Three Successful Escape Tests

Drawing from the Mercury and Apollo programs, New Shepard is equipped with a crew escape system that separates the capsule from the booster in the unlikely event an issue is detected. The system has been tested three times successfully: from the launch pad, mid-flight, and in the vacuum of space, demonstrating that the system can activate safely in any phase of flight. 

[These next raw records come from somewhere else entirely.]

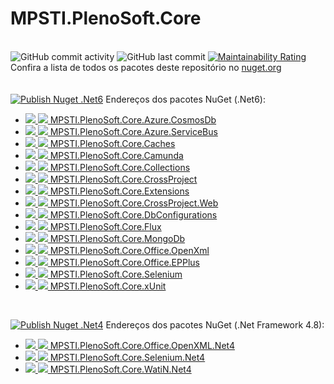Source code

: # MPSTI.PlenoSoft.Core
\
![GitHub commit activity](https://img.shields.io/github/commit-activity/m/mercado-pleno/MPSTI.PlenoSoft.Core?style=plastic)
![GitHub last commit](https://img.shields.io/github/last-commit/mercado-pleno/MPSTI.PlenoSoft.Core?style=plastic)
[![Maintainability Rating](https://sonarcloud.io/api/project_badges/measure?project=Mercado-Pleno_MPSTI.PlenoSoft.Core&metric=sqale_rating)](https://sonarcloud.io/summary/new_code?id=Mercado-Pleno_MPSTI.PlenoSoft.Core)
\
Confira a lista de todos os pacotes deste repositório no [nuget.org](https://www.nuget.org/profiles/mercadopleno.com.br)
\
\
\
[![Publish Nuget .Net6](https://github.com/Mercado-Pleno/MPSTI.PlenoSoft.Core/actions/workflows/publish-nuget-net6.yml/badge.svg)](https://github.com/Mercado-Pleno/MPSTI.PlenoSoft.Core/actions/workflows/publish-nuget-net6.yml)
Endereços dos pacotes NuGet (.Net6):
- [![](https://img.shields.io/nuget/v/MPSTI.PlenoSoft.Core.Azure.CosmosDb?style=plastic) ![](https://img.shields.io/nuget/dt/MPSTI.PlenoSoft.Core.Azure.CosmosDb?style=plastic) MPSTI.PlenoSoft.Core.Azure.CosmosDb](https://www.nuget.org/packages/MPSTI.PlenoSoft.Core.Azure.CosmosDb)
- [![](https://img.shields.io/nuget/v/MPSTI.PlenoSoft.Core.Azure.ServiceBus?style=plastic) ![](https://img.shields.io/nuget/dt/MPSTI.PlenoSoft.Core.Azure.ServiceBus?style=plastic) MPSTI.PlenoSoft.Core.Azure.ServiceBus](https://www.nuget.org/packages/MPSTI.PlenoSoft.Core.Azure.ServiceBus)
- [![](https://img.shields.io/nuget/v/MPSTI.PlenoSoft.Core.Caches?style=plastic) ![](https://img.shields.io/nuget/dt/MPSTI.PlenoSoft.Core.Caches?style=plastic) MPSTI.PlenoSoft.Core.Caches](https://www.nuget.org/packages/MPSTI.PlenoSoft.Core.Caches)
- [![](https://img.shields.io/nuget/v/MPSTI.PlenoSoft.Core.Camunda?style=plastic) ![](https://img.shields.io/nuget/dt/MPSTI.PlenoSoft.Core.Camunda?style=plastic) MPSTI.PlenoSoft.Core.Camunda](https://www.nuget.org/packages/MPSTI.PlenoSoft.Core.Camunda)
- [![](https://img.shields.io/nuget/v/MPSTI.PlenoSoft.Core.Collections?style=plastic) ![](https://img.shields.io/nuget/dt/MPSTI.PlenoSoft.Core.Collections?style=plastic) MPSTI.PlenoSoft.Core.Collections](https://www.nuget.org/packages/MPSTI.PlenoSoft.Core.Collections)
- [![](https://img.shields.io/nuget/v/MPSTI.PlenoSoft.Core.CrossProject?style=plastic) ![](https://img.shields.io/nuget/dt/MPSTI.PlenoSoft.Core.CrossProject?style=plastic) MPSTI.PlenoSoft.Core.CrossProject](https://www.nuget.org/packages/MPSTI.PlenoSoft.Core.CrossProject)
- [![](https://img.shields.io/nuget/v/MPSTI.PlenoSoft.Core.Extensions?style=plastic) ![](https://img.shields.io/nuget/dt/MPSTI.PlenoSoft.Core.Extensions?style=plastic) MPSTI.PlenoSoft.Core.Extensions](https://www.nuget.org/packages/MPSTI.PlenoSoft.Core.Extensions)
- [![](https://img.shields.io/nuget/v/MPSTI.PlenoSoft.Core.CrossProject.Web?style=plastic) ![](https://img.shields.io/nuget/dt/MPSTI.PlenoSoft.Core.CrossProject.Web?style=plastic) MPSTI.PlenoSoft.Core.CrossProject.Web](https://www.nuget.org/packages/MPSTI.PlenoSoft.Core.CrossProject.Web)
- [![](https://img.shields.io/nuget/v/MPSTI.PlenoSoft.Core.DbConfigurations?style=plastic) ![](https://img.shields.io/nuget/dt/MPSTI.PlenoSoft.Core.DbConfigurations?style=plastic) MPSTI.PlenoSoft.Core.DbConfigurations](https://www.nuget.org/packages/MPSTI.PlenoSoft.Core.DbConfigurations)
- [![](https://img.shields.io/nuget/v/MPSTI.PlenoSoft.Core.Flux?style=plastic) ![](https://img.shields.io/nuget/dt/MPSTI.PlenoSoft.Core.Flux?style=plastic) MPSTI.PlenoSoft.Core.Flux](https://www.nuget.org/packages/MPSTI.PlenoSoft.Core.Flux)
- [![](https://img.shields.io/nuget/v/MPSTI.PlenoSoft.Core.MongoDb?style=plastic) ![](https://img.shields.io/nuget/dt/MPSTI.PlenoSoft.Core.MongoDb?style=plastic) MPSTI.PlenoSoft.Core.MongoDb](https://www.nuget.org/packages/MPSTI.PlenoSoft.Core.MongoDb)
- [![](https://img.shields.io/nuget/v/MPSTI.PlenoSoft.Core.Office.OpenXml?style=plastic) ![](https://img.shields.io/nuget/dt/MPSTI.PlenoSoft.Core.Office.OpenXml?style=plastic) MPSTI.PlenoSoft.Core.Office.OpenXml](https://www.nuget.org/packages/MPSTI.PlenoSoft.Core.Office.OpenXml)
- [![](https://img.shields.io/nuget/v/MPSTI.PlenoSoft.Core.Office.EPPlus?style=plastic) ![](https://img.shields.io/nuget/dt/MPSTI.PlenoSoft.Core.Office.EPPlus?style=plastic) MPSTI.PlenoSoft.Core.Office.EPPlus](https://www.nuget.org/packages/MPSTI.PlenoSoft.Core.Office.EPPlus)
- [![](https://img.shields.io/nuget/v/MPSTI.PlenoSoft.Core.Selenium?style=plastic) ![](https://img.shields.io/nuget/dt/MPSTI.PlenoSoft.Core.Selenium?style=plastic) MPSTI.PlenoSoft.Core.Selenium](https://www.nuget.org/packages/MPSTI.PlenoSoft.Core.Selenium)
- [![](https://img.shields.io/nuget/v/MPSTI.PlenoSoft.Core.xUnit?style=plastic) ![](https://img.shields.io/nuget/dt/MPSTI.PlenoSoft.Core.xUnit?style=plastic) MPSTI.PlenoSoft.Core.xUnit](https://www.nuget.org/packages/MPSTI.PlenoSoft.Core.xUnit)


<br/>

[![Publish Nuget .Net4](https://github.com/Mercado-Pleno/MPSTI.PlenoSoft.Core/actions/workflows/publish-nuget-net4.yml/badge.svg)](https://github.com/Mercado-Pleno/MPSTI.PlenoSoft.Core/actions/workflows/publish-nuget-net4.yml)
Endereços dos pacotes NuGet (.Net Framework 4.8):
- [![](https://img.shields.io/nuget/v/MPSTI.PlenoSoft.Core.Office.OpenXML.Net4?style=plastic) ![](https://img.shields.io/nuget/dt/MPSTI.PlenoSoft.Core.Office.OpenXML.Net4?style=plastic) MPSTI.PlenoSoft.Core.Office.OpenXML.Net4](https://www.nuget.org/packages/MPSTI.PlenoSoft.Core.Office.OpenXML.Net4)
- [![](https://img.shields.io/nuget/v/MPSTI.PlenoSoft.Core.Selenium.Net4?style=plastic) ![](https://img.shields.io/nuget/dt/MPSTI.PlenoSoft.Core.Selenium.Net4?style=plastic) MPSTI.PlenoSoft.Core.Selenium.Net4](https://www.nuget.org/packages/MPSTI.PlenoSoft.Core.Selenium.Net4)
- [![](https://img.shields.io/nuget/v/MPSTI.PlenoSoft.Core.WatiN.Net4?style=plastic) ![](https://img.shields.io/nuget/dt/MPSTI.PlenoSoft.Core.WatiN.Net4?style=plastic) MPSTI.PlenoSoft.Core.WatiN.Net4](https://www.nuget.org/packages/MPSTI.PlenoSoft.Core.WatiN.Net4)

New Shepard Crew Capsule escape test.
New Shepard Crew Capsule on descent after successful escape test.

Back-Up Systems

Redundant Safety Systems

The crew capsule has numerous redundant safety systems. Just before touchdown, a retro-thrust system at the bottom of the capsule expels a burst of nitrogen gas to slow the landing to ~2 mph (3.2 km/h). Additionally, the capsule can land with only one of its three parachutes deployed, and a crushable ring on the bottom of the capsule is designed to absorb g-forces, as are the seats.